→ **Your objective**: Only one stretch of the listing below is wanted: every line from the first to the line containing "Except as set", set down exactly.

[Recorded information Boundary: Start]

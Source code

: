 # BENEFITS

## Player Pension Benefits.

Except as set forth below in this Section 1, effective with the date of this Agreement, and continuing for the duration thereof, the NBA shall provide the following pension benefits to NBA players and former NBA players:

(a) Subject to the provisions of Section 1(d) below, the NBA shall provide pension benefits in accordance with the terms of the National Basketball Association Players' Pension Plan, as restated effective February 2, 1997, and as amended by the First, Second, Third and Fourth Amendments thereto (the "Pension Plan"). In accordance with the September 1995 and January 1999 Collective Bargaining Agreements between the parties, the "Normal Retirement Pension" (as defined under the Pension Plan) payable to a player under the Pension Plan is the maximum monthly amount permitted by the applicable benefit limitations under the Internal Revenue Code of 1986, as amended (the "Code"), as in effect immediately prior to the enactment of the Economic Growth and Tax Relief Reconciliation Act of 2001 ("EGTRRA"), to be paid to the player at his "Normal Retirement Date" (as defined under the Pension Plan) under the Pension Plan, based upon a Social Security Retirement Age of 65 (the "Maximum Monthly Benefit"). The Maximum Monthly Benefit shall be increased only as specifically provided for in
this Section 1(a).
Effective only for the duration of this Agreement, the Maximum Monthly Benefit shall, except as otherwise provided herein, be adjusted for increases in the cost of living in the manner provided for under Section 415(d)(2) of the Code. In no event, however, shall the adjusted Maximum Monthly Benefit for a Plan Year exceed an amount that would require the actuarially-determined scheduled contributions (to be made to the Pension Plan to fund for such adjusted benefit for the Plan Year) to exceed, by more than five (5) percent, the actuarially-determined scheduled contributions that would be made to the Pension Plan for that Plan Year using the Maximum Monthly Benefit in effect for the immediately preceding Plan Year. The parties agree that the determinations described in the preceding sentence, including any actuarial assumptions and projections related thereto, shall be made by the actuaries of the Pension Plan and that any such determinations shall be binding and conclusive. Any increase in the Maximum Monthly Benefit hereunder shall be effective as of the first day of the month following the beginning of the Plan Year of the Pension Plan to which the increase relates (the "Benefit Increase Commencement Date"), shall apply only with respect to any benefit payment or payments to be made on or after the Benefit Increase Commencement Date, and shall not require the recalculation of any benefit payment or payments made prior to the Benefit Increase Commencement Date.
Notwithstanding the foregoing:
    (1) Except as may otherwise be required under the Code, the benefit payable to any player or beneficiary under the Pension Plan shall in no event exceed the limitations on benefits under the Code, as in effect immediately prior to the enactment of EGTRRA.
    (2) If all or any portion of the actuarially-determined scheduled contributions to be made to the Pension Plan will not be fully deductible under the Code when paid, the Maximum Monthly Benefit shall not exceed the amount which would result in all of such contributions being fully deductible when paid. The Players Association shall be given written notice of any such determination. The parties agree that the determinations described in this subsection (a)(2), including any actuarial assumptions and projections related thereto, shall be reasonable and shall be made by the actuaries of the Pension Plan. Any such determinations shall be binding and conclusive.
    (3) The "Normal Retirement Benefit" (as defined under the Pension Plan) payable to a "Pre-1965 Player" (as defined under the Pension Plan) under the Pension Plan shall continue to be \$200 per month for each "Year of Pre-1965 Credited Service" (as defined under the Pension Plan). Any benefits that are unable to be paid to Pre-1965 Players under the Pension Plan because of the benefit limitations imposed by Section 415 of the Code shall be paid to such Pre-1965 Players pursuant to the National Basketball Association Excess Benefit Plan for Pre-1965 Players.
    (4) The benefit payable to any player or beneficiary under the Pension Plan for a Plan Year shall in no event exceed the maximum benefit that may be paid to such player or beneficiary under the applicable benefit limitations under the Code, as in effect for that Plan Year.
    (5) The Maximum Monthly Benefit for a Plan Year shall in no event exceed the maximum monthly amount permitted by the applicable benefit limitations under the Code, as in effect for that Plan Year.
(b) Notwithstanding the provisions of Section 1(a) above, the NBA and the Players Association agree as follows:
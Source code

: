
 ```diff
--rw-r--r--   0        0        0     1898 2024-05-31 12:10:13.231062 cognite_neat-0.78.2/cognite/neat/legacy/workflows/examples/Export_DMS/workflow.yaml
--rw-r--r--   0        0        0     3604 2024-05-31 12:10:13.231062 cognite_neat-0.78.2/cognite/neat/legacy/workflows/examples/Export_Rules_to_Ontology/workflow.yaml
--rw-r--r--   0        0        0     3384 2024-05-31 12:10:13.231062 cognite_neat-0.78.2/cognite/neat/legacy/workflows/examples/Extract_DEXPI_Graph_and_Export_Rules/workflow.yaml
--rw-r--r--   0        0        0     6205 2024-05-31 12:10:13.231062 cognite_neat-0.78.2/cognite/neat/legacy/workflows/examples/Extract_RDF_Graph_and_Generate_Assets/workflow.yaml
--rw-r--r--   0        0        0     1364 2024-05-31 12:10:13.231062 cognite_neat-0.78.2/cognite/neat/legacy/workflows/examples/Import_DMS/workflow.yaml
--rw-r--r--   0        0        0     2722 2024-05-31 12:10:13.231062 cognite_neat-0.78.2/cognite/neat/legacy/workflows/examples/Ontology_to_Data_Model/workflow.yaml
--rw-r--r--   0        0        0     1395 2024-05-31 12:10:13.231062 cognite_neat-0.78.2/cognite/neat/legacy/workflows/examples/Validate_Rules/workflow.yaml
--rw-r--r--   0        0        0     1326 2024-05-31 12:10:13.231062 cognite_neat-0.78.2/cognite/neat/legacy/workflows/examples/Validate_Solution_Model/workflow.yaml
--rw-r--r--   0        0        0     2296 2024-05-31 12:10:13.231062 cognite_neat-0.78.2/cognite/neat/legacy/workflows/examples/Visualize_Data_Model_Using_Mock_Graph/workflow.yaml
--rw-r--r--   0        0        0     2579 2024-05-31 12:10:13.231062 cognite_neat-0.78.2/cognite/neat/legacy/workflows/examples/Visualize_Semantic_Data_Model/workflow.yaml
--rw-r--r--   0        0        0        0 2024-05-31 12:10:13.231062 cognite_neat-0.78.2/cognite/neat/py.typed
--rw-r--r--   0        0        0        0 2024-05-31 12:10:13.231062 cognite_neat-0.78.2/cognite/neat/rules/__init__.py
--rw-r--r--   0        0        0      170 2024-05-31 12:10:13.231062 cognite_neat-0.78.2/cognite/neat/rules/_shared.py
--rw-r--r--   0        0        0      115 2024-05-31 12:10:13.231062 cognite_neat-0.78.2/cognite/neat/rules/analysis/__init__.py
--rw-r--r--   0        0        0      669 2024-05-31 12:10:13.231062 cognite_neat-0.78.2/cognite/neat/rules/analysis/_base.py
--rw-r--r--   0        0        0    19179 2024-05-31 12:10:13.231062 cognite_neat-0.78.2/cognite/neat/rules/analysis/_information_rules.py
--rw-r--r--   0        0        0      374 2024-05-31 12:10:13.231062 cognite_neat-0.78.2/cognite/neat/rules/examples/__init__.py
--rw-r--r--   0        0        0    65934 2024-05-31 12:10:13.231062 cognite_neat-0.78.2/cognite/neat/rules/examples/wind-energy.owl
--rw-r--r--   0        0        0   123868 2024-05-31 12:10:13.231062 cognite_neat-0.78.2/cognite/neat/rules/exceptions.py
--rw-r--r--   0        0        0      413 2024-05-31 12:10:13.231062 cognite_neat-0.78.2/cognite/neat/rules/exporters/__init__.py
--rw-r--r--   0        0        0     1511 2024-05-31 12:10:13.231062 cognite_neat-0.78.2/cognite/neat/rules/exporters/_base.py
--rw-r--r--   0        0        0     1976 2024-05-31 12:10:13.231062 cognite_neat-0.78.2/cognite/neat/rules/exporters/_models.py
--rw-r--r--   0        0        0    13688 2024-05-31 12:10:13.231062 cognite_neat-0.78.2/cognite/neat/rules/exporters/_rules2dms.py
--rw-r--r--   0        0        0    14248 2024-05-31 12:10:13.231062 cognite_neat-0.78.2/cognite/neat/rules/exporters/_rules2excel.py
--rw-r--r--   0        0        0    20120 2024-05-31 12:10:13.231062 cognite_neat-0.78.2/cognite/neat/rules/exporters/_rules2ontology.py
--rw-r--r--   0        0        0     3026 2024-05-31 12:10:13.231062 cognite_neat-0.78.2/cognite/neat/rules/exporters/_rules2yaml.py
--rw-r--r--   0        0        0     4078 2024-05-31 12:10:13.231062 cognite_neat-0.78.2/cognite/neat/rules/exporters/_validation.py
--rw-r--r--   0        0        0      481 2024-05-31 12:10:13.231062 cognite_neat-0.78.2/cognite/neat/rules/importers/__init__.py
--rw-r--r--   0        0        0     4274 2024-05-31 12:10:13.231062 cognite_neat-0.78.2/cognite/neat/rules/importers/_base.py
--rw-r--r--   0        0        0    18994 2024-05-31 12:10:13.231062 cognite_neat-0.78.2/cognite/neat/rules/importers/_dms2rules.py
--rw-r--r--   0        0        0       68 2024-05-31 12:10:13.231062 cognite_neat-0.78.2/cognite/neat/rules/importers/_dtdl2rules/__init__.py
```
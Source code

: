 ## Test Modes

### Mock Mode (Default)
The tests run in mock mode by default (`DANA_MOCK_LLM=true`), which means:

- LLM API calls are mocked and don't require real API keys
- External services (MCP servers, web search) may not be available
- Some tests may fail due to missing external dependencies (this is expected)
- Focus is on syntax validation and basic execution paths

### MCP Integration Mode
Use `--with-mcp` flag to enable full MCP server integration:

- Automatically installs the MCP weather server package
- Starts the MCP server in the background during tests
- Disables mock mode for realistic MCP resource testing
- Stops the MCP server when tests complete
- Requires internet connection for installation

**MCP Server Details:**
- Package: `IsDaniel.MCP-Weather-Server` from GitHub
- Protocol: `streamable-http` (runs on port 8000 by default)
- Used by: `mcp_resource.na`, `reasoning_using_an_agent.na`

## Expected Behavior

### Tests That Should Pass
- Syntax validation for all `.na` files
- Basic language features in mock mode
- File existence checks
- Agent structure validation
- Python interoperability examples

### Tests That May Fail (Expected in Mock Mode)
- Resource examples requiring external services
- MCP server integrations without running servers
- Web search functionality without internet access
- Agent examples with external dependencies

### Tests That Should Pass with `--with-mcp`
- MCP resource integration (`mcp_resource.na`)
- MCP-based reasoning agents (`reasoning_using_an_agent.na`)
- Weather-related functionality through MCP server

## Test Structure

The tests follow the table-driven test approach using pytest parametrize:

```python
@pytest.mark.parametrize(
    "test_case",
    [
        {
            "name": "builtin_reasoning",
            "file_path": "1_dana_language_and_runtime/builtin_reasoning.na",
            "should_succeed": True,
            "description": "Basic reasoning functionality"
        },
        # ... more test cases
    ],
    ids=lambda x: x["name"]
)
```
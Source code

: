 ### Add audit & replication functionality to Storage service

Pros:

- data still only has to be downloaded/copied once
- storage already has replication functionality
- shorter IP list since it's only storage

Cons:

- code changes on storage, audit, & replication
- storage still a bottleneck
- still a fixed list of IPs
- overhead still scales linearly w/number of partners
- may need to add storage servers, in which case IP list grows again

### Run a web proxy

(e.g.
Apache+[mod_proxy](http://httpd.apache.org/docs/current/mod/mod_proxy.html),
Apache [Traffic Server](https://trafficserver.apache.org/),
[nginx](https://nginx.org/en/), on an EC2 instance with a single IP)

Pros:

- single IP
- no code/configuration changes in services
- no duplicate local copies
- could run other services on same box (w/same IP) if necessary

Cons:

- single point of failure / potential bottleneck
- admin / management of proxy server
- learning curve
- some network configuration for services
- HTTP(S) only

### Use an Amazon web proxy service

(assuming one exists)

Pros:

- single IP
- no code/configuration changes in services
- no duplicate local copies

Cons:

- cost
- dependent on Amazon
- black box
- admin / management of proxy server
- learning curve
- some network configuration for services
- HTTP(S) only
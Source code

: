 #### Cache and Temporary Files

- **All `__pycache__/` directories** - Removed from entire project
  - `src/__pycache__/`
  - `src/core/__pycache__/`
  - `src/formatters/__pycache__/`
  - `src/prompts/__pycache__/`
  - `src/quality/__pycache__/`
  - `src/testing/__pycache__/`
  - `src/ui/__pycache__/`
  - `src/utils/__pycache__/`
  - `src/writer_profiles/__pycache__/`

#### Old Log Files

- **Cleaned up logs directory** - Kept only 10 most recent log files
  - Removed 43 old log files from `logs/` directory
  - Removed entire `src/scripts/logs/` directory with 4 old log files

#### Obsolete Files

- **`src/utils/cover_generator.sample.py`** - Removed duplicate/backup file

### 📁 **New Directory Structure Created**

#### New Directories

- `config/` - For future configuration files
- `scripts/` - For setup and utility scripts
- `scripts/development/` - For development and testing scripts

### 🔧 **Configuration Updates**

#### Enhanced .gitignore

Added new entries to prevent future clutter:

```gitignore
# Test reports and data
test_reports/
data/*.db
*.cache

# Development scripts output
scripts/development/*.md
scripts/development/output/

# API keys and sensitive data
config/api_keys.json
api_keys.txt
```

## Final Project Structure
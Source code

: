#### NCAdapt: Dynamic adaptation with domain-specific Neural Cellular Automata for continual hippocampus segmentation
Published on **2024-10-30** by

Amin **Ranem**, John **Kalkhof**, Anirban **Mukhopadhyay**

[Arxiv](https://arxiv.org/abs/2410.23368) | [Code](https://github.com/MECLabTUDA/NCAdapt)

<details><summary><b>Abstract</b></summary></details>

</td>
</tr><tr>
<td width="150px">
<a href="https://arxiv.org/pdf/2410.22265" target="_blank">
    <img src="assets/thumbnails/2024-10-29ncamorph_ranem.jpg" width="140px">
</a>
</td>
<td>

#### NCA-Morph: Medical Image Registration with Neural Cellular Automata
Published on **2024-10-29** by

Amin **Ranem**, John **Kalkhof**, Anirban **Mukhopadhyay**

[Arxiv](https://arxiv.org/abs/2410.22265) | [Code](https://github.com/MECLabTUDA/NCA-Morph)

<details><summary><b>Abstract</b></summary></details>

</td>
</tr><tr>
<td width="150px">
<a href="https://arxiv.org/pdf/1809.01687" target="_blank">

[Recorded information Boundary: End]

→ **Solution to the exercise**:
Source code

: # BENEFITS

## Player Pension Benefits.

Except as set forth below in this Section 1, effective with the date of this Agreement, and continuing for the duration thereof, the NBA shall provide the following pension benefits to NBA players and former NBA players:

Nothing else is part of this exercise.